Personal information
- Born: May 11, 1984 (age 42) Columbus, Ohio, U.S.
- Listed height: 5 ft 11 in (1.80 m)
- Listed weight: 190 lb (86 kg)

Career information
- High school: Northland (Columbus)
- College: Cincinnati
- NFL draft: 2007: 4th round, 110th overall pick

Career history
- Oakland Raiders (2007–2009); Cleveland Browns (2010)*; Hartford Colonials (2010); Cincinnati Bengals (2011)*; Hamilton Tiger-Cats (2013)*;
- * Offseason and/or practice squad member only

Career NFL statistics
- Total tackles: 2
- Stats at Pro Football Reference

= John Bowie (American football) =

American gridiron football player (born 1984)

John Bowie (born May 11, 1984) is an American former professional football player who was a cornerback in the National Football League (NFL). He was selected by the Oakland Raiders in the fourth round of the 2007 NFL draft. He played college football for the Cincinnati Bearcats.
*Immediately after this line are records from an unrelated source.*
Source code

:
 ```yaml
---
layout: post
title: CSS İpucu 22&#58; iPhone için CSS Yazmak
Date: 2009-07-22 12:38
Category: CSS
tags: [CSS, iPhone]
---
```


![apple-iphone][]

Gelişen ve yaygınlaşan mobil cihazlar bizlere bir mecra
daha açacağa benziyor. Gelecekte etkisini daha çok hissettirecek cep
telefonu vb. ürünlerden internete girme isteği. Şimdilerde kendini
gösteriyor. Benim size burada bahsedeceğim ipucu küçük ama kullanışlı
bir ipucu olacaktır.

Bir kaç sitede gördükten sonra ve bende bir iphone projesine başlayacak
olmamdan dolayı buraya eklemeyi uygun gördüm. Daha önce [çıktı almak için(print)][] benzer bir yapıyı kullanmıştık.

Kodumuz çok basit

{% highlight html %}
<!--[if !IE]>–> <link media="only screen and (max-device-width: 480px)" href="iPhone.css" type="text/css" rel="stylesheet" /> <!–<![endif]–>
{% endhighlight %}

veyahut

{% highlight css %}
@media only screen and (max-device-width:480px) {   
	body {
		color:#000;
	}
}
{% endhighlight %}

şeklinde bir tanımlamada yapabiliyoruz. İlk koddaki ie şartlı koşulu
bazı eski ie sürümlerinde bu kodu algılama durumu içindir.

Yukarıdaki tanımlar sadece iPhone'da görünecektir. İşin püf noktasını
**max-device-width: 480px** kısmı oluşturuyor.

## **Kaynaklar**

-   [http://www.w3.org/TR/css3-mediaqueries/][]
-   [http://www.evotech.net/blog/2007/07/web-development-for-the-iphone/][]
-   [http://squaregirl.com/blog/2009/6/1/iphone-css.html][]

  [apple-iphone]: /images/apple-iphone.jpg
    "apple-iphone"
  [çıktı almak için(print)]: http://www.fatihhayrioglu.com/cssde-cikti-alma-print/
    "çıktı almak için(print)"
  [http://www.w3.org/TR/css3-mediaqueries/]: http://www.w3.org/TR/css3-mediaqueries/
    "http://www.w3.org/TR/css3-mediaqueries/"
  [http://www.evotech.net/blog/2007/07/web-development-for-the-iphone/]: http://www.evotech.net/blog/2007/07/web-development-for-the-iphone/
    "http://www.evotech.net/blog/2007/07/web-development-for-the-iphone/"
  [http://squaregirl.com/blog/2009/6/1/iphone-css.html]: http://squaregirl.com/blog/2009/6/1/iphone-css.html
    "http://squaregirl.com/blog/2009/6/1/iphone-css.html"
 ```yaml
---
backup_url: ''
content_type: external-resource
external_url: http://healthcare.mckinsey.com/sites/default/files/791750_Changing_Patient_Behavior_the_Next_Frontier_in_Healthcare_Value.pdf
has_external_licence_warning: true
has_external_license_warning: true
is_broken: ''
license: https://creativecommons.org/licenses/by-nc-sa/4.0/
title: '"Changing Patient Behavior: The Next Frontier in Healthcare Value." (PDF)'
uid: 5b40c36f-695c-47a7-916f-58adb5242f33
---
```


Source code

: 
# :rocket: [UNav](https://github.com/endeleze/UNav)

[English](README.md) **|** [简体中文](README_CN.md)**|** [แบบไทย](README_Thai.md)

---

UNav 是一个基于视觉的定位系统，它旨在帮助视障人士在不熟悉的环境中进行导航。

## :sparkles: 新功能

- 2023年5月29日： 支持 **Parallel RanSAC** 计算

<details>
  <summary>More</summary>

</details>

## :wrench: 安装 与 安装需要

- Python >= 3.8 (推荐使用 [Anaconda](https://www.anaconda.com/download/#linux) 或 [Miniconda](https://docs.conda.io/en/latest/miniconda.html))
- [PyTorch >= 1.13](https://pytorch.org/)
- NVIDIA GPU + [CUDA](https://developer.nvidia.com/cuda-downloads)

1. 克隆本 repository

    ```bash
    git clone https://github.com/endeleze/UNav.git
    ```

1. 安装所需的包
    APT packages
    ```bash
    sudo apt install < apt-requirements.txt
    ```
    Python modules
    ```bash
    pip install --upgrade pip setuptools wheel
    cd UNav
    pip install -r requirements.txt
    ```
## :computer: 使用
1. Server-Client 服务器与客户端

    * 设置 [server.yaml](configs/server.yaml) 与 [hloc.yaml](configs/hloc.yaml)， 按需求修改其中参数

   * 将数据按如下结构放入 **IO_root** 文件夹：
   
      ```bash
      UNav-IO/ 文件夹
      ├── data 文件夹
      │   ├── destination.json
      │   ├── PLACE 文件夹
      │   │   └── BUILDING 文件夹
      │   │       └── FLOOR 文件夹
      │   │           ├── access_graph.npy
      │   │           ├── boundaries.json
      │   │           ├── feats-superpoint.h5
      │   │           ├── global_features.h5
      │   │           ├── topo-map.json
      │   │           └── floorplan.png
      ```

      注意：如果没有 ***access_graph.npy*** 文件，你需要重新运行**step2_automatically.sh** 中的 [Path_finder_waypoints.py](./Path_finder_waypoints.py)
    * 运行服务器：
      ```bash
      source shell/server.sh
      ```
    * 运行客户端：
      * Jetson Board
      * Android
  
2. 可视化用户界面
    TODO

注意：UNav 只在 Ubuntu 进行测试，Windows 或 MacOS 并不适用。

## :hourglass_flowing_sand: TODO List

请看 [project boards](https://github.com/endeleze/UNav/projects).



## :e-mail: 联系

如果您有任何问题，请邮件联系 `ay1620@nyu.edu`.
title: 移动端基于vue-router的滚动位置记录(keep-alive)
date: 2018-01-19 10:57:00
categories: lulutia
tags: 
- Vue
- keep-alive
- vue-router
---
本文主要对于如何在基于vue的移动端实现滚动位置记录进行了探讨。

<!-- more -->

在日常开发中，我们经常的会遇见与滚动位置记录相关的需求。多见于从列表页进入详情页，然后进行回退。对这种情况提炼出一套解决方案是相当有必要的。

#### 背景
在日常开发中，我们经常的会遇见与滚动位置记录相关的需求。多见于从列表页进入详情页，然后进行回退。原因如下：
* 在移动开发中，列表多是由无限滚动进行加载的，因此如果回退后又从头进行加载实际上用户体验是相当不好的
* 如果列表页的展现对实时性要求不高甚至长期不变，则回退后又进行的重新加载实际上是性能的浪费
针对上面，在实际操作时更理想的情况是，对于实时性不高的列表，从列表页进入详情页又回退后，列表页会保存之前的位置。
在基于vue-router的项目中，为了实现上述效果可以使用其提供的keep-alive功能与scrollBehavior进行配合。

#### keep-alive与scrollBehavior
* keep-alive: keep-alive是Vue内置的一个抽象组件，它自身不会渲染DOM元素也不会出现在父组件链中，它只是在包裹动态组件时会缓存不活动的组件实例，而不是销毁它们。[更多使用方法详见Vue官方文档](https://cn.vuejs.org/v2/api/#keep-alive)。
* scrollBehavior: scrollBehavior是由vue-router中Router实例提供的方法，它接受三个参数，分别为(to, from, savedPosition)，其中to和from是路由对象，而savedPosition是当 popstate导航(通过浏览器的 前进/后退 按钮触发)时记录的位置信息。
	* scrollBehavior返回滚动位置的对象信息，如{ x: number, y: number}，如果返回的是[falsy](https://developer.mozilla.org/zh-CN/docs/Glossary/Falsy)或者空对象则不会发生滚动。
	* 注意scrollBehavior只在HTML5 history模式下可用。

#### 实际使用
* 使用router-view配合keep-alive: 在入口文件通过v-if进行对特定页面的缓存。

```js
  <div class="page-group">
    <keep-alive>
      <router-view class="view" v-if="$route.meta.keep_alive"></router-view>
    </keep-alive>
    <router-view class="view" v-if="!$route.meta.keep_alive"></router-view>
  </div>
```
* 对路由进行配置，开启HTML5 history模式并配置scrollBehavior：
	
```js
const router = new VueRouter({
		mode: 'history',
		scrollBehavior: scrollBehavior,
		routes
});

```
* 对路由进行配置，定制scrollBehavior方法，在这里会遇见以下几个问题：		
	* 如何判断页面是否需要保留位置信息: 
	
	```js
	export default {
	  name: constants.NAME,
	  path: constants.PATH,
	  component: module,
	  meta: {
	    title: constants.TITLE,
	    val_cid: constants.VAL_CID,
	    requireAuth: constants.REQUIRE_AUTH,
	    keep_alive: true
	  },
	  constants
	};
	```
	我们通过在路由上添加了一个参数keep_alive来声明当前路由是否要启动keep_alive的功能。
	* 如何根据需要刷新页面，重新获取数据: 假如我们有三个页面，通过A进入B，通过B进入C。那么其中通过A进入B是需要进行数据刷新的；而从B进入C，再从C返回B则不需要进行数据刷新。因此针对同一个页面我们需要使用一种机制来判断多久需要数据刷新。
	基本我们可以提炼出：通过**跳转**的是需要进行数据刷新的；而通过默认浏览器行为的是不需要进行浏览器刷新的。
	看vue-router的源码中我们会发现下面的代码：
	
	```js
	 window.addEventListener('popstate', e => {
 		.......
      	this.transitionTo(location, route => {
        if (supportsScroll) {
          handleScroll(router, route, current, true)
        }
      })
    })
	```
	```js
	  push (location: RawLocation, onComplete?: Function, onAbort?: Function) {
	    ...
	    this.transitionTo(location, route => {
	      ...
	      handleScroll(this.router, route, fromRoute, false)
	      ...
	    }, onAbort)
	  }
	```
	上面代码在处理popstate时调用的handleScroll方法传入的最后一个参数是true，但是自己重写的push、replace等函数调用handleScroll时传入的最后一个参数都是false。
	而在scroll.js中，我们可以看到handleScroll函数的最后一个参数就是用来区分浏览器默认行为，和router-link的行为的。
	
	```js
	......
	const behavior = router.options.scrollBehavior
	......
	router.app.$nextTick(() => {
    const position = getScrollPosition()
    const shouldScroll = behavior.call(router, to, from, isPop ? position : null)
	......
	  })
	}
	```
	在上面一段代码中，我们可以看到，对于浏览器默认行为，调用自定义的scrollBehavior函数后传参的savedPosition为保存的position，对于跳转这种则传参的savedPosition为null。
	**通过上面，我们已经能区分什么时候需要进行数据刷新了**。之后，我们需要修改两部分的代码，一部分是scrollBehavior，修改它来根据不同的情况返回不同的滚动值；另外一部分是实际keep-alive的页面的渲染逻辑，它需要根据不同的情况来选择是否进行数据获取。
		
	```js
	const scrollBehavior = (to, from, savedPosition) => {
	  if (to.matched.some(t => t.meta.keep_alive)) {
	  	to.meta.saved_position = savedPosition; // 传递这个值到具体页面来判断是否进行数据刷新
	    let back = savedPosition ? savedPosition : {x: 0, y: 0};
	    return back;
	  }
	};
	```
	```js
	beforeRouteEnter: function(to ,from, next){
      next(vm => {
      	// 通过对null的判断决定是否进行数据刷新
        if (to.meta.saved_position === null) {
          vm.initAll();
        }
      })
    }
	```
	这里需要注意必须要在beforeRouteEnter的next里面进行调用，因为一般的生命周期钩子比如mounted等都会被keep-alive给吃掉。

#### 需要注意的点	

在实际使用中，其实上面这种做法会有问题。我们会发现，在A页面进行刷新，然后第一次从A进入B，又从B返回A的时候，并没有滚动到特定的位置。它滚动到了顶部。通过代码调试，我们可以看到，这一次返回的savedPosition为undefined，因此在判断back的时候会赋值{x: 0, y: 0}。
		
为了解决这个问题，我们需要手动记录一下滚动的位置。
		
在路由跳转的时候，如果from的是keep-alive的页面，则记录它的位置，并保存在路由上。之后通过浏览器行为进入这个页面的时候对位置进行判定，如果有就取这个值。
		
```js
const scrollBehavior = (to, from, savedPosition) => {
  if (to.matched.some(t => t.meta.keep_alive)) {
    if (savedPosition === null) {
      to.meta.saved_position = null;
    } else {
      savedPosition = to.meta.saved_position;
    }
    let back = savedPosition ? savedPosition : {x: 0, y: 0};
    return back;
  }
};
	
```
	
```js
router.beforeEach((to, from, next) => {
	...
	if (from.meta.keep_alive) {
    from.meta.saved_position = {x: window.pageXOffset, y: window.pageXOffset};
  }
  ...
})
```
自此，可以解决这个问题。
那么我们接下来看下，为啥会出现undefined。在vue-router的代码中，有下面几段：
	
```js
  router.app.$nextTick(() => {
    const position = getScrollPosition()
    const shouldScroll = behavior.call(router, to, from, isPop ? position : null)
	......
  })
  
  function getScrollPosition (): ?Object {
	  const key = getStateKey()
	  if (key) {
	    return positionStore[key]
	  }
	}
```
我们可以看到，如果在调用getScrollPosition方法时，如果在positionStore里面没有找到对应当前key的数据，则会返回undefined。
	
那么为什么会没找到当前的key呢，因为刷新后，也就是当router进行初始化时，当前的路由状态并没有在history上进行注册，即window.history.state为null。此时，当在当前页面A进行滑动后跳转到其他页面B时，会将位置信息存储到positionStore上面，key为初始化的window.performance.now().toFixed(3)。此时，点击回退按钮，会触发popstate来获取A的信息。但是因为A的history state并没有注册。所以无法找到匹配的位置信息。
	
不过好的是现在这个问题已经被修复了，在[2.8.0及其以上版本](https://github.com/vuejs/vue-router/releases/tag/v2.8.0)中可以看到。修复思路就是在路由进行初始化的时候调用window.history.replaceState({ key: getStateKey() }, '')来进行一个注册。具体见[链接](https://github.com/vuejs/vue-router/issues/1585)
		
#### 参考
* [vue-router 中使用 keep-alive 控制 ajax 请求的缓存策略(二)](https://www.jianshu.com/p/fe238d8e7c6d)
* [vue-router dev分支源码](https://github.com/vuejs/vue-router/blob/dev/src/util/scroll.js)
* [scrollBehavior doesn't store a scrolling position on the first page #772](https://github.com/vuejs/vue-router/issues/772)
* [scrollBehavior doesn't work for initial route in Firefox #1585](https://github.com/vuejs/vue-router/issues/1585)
Bowie was also a member of the Cleveland Browns, Hartford Colonials, Cincinnati Bengals and Hamilton Tiger-Cats.

==Early life==
Bowie played high school football at Northland High School.

==Professional career==

===Pre-draft===
Bowie timed in at 4.37 in the 40-yard dash.

===Oakland Raiders===
Bowie was selected in the fourth round by the Oakland Raiders with the pick the Raiders acquired by trading wide receiver Randy Moss to the New England Patriots. Bowie was placed on injured reserve with a knee injury for the 2008 season on August 25, 2008.

On September 30, 2009, Bowie was waived from the Raiders and subsequently placed on injured reserve. He was released from injured reserve with an injury settlement on November 24.

===Cleveland Browns===
On February 8, 2010, Bowie was signed to a future contract by the Cleveland Browns. He was waived on June 17, 2010. He was re-signed on August 7, 2010. The Browns waived him on August 31.

===Hartford Colonials===
Bowie was signed by the Hartford Colonials of the United Football League on September 3, 2010.

===Cincinnati Bengals===
Bowie was signed by the Cincinnati Bengals practice squad on November 16, 2011.

===Hamilton Tiger-Cats===
Signed with the Hamilton Tiger-Cats of the Canadian Football League on April 11, 2013. Bowie was released by the club on April 23, 2013 (only 12 days after signing with them).